The dodgy detour Ty took us through to get to the tomb

We were still a bit uneasy about Ty when he turned off of the main road right in front of a sign that indicated the tomb was straight ahead and lead us under the highway and behind what looked like a construction site.  At this point we both started to worry just a bit, but we followed him all the same.

He led us down a dirt path past several wooden shacks with kids playing.  We shouted ahead to him and asked him if we were going to the Minh Mang Tomb?  He said yes and, perhaps sensing our apprehension, assured us that this was a short cut.  “A short cut to our graves” I muttered under my breath and Franny slapped my helmet.  But we followed him and sure enough we arrived shortly at Minh Mang tomb.
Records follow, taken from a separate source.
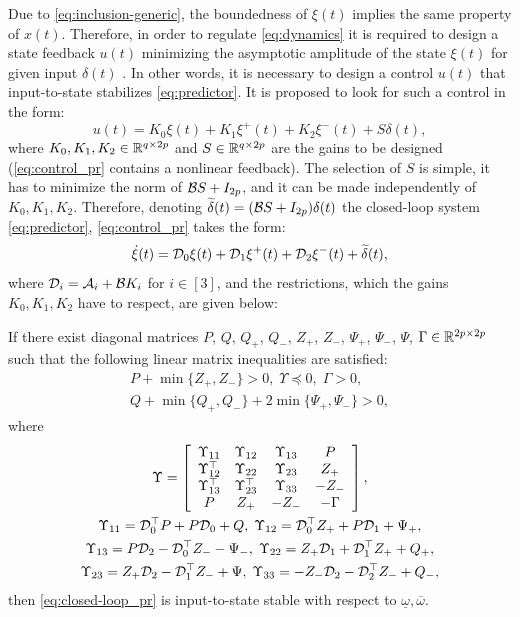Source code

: \documentclass[letterpaper, 10 pt, conference]{ieeeconf}  %
\begin{document}
Due to \eqref{eq:inclusion-generic}, the boundedness of $\xi(t)$
implies the same property of $x(t)$. Therefore, in order to regulate
\eqref{eq:dynamics} it is required to design a state feedback $u(t)$
minimizing the asymptotic amplitude of the state $\xi(t)$ for given
input $\delta(t)$ \cite{Efimov2013a}. In other words, it is necessary
to design a control $u(t)$ that input-to-state stabilizes \eqref{eq:predictor}.
It is proposed to look for such a control in the form:
\begin{equation}
u(t)=K_{0}\xi(t)+K_{1}\xi^{+}(t)+K_{2}\xi^{-}(t)+S\delta(t),\label{eq:control_pr}
\end{equation}
where $K_{0},K_{1},K_{2}\in\mathbb{R}^{q\times2p}$ and $S\in\mathbb{R}^{q\times2p}$
are the gains to be designed (\eqref{eq:control_pr} contains a nonlinear
feedback). The selection of $S$ is simple, it has to minimize the
norm of $\mathcal{B} S+I_{2p}$, and it can be made independently of $K_{0},K_{1},K_{2}$.
Therefore, denoting $\widetilde{\delta}(t)=(\mathcal{B} S+I_{2p})\delta(t)$ the
closed-loop system \eqref{eq:predictor}, \eqref{eq:control_pr} takes
the form:
\begin{equation}
\dot{\xi}(t)=\mathcal{D}_{0}\xi(t)+\mathcal{D}_{1}\xi^{+}(t)+\mathcal{D}_{2}\xi^{-}(t)+\widetilde{\delta}(t),\label{eq:closed-loop_pr}
\end{equation}
where $\mathcal{D}_{i}=\mathcal{A}_{i}+\mathcal{B} K_{i}$ for $i\in[3]$, and the restrictions,
which the gains $K_{0},K_{1},K_{2}$ have to respect, are given below:
\begin{theorem}
\label{thm:ISS_pr} If there exist diagonal matrices $P$, $Q$, $Q_{+}$,
$Q_{-}$, $Z_{+}$, $Z_{-}$, $\Psi_{+}$, $\Psi_{-}$, $\Psi$, $\Gamma\in\mathbb{R}^{2p\times2p}$
such that the following linear matrix inequalities are satisfied:
\begin{gather*}
P+\min\{Z_{+},Z_{-}\}>0,\;\Upsilon\preceq0,\;\Gamma>0,\\
Q+\min\{Q_{+},Q_{-}\}+2\min\{\Psi_{+},\Psi_{-}\}>0,
\end{gather*}
where
\begin{gather*}
\Upsilon=\left[\begin{array}{cccc}
\Upsilon_{11} & \Upsilon_{12} & \Upsilon_{13} & P\\
\Upsilon_{12}^{\top} & \Upsilon_{22} & \Upsilon_{23} & Z_{+}\\
\Upsilon_{13}^{\top} & \Upsilon_{23}^{\top} & \Upsilon_{33} & -Z_{-}\\
P & Z_{+} & -Z_{-} & -\Gamma
\end{array}\right],\\
\Upsilon_{11}=\mathcal{D}_{0}^{\top}P+P\mathcal{D}_{0}+Q,\;\Upsilon_{12}=\mathcal{D}_{0}^{\top}Z_{+}+P\mathcal{D}_{1}+\Psi_{+},\\
\Upsilon_{13}=P\mathcal{D}_{2}-\mathcal{D}_{0}^{\top}Z_{-}-\Psi_{-},\;\Upsilon_{22}=Z_{+}\mathcal{D}_{1}+\mathcal{D}_{1}^{\top}Z_{+}+Q_{+},\\
\Upsilon_{23}=Z_{+}\mathcal{D}_{2}-\mathcal{D}_{1}^{\top}Z_{-}+\Psi,\;\Upsilon_{33}=-Z_{-}\mathcal{D}_{2}-\mathcal{D}_{2}^{\top}Z_{-}+Q_{-},
\end{gather*}
then \eqref{eq:closed-loop_pr} is input-to-state stable with respect
to $\underline{\omega},\overline{\omega}$.
\end{theorem}
\end{document}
Me and Ty at Minh Mang tomb

Ty also took us to nearby Khai Dinh Tomb and although he promised only to lead us to the tombs he ended up joining us (at our request) for the second tomb and proved to be a very competent tour guide.  He had to keep it on the DL though as guides have to be licensed and he was not.  I have to say though his English was amazing!  Especially for a farmer which is what he told us he was.  When we asked him why he wasn’t farming now he said that he would start planting again in twenty days.  Apparently rice production has an off season.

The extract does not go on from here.